A raça negra, em geral, tem sofrido com o racismo, particularmente com o europeu. Mas as outras raças conheceram elas também, esse sofrimento. É bastante citar o exemplo do racismo hitlerista, do qual os povos europeus foram vítimas. O fenômeno racista, se bem que passe, atualmente, por um claro recuo, possui sobrevivências e seqüelas sérias. Teorias confusas lhe servem de ponto de apoio. As noções de raça, de nação, de língua, de cultura são confundidas, assim como os fenômenos biológicos, com os fenômenos sociais. Esta barafunda é extremamente prejudicial, dado que concorrem para transportar as desigualdades no desenvolvimento social para o plano biológico.
Se o racismo está ligado às diferenças biológicas objetivas, às diferenças raciais, devemos dizer que é, antes de tudo, o desenvolvimento desigual das sociedades que o tem engendrado. As teorias racistas são o reflexo deformado das desigualdades sociais no cérebro daqueles que as sustentam. Chega-se mesmo a ouvir de sábios burgueses declarações tais como: "Nós, homens de ciências exatas, somos uma raça à parte". E afirmam tão mísero pensamento com a maior seriedade.

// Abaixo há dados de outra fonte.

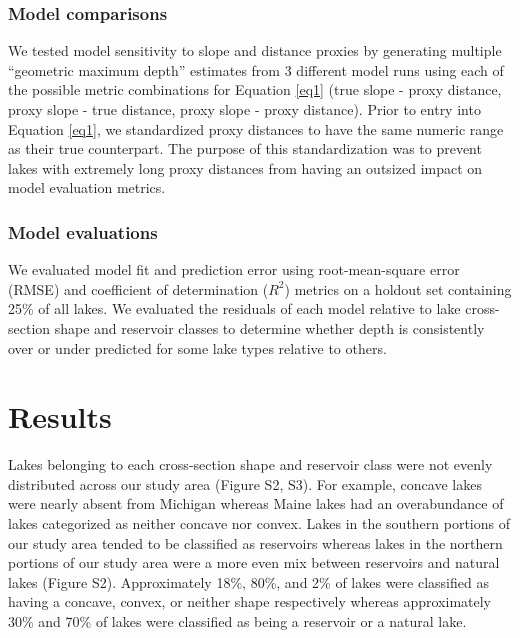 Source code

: \documentclass[draft]{agujournal2019}
\begin{document}
\subsubsection{Model comparisons}
\noindent
We tested model sensitivity to slope and distance proxies by generating multiple “geometric maximum depth” estimates from 3 different model runs using each of the possible metric combinations for Equation \ref{eq1} (true slope - proxy distance, proxy slope - true distance, proxy slope - proxy distance). Prior to entry into Equation \ref{eq1}, we standardized proxy distances to have the same numeric range as their true counterpart. The purpose of this standardization was to prevent lakes with extremely long proxy distances from having an outsized impact on model evaluation metrics.

\subsubsection{Model evaluations}
\noindent
We evaluated model fit and prediction error using root-mean-square error (RMSE) and coefficient of determination ($R^2$) metrics on a holdout set containing 25\% of all lakes. We evaluated the residuals of each model relative to lake cross-section shape and reservoir classes to determine whether depth is consistently over or under predicted for some lake types relative to others.

\section{Results}
\noindent
Lakes belonging to each cross-section shape and reservoir class were not evenly distributed across our study area (Figure S2, S3). For example, concave lakes were nearly absent from Michigan whereas Maine lakes had an overabundance of lakes categorized as neither concave nor convex. Lakes in the southern portions of our study area tended to be classified as reservoirs whereas lakes in the northern portions of our study area were a more even mix between reservoirs and natural lakes (Figure S2). Approximately 18\%, 80\%, and 2\% of lakes were classified as having a concave, convex, or neither shape respectively whereas approximately 30\% and 70\% of lakes were classified as being a reservoir or a natural lake.
\end{document}
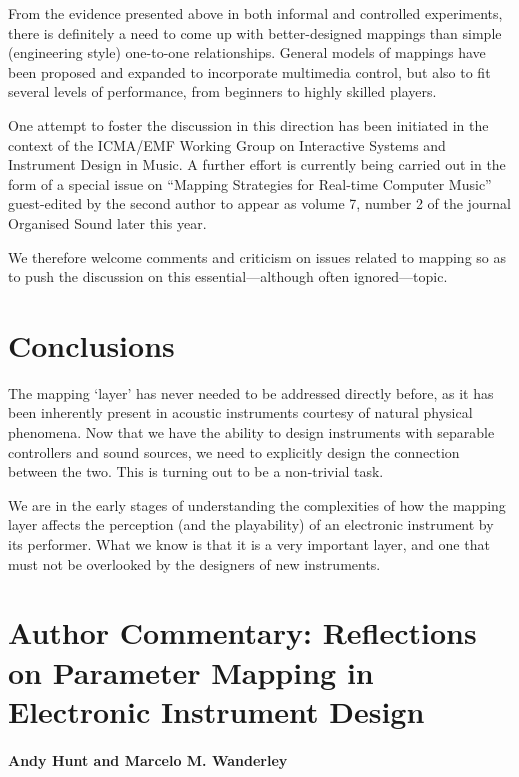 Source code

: From the evidence presented above in both informal and controlled experiments,
there is definitely a need to come up with better-designed mappings than simple
(engineering style) one-to-one relationships. General models of mappings have
been proposed and expanded to incorporate multimedia control, but also to fit
several levels of performance, from beginners to highly skilled players.

One attempt to foster the discussion in this direction has been initiated in the
context of the ICMA/EMF Working Group on Interactive Systems and Instrument
Design in Music. %
A further effort is currently being carried out in the form
of a special issue on ``Mapping Strategies for Real-time Computer Music''
guest-edited by the second author \cite{Wanderley:2002} to appear as volume 7, number 2 of the
journal Organised Sound later this year.

We therefore welcome comments and criticism on issues related to mapping so as
to push the discussion on this essential---although often ignored---topic.

\section{Conclusions}

The mapping `layer' has never needed to be addressed directly before, as it has
been inherently present in acoustic instruments courtesy of natural physical
phenomena.  Now that we have the ability to design instruments with separable
controllers and sound sources, we need to explicitly design the connection
between the two.  This is turning out to be a non-trivial task.

We are in the early stages of understanding the complexities of how the mapping
layer affects the perception (and the playability) of an electronic instrument by
its performer.  What we know is that it is a very important layer, and one that
must not be overlooked by the designers of new instruments.



\section*{Author Commentary: Reflections on Parameter Mapping in Electronic Instrument Design}

\paragraph{Andy Hunt and Marcelo M. Wanderley}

Para nós, comunistas de Daomé, o homem tem um ascendente comum e, biologicamente, atingiu elevado desenvolvimento. Mas a existência das raças é um dado objetivo. O racismo, gerado pelo desenvolvimento desigual das sociedades, das classes e da luta de classes, tornou-se uma chaga da humanidade. Fenômenos sociais como a opressão colonial, a exploração imperialista da qual nossos povos foram vítimas – e continuam a ser – não encontram absolutamente justificativa nas diferenças raciais. As teorias racistas foram inventadas para justificar e eternizar a dominação de alguns povos pelas potências estrangeiras. Estas teorias influenciaram negativamente os povos africanos em geral e os do Daomé, em particular, sendo a causa de alienações diversas do homem e cujos verdadeiros fundamentos precisam ser desvendados para que os possamos eliminar.

Desmascarando de todas as formas o racismo, pretendemos situar e resolver os problemas reais da sociedade daomeense, certos de que, sem complexos, daremos nossa contribuição à libertação da humanidade, da existência de classes, da luta de classes e de toda a alienação.
 
* Extratos do documento Introdução às Realidades Econômicas e Sociais do Daomé – NBE, Paris.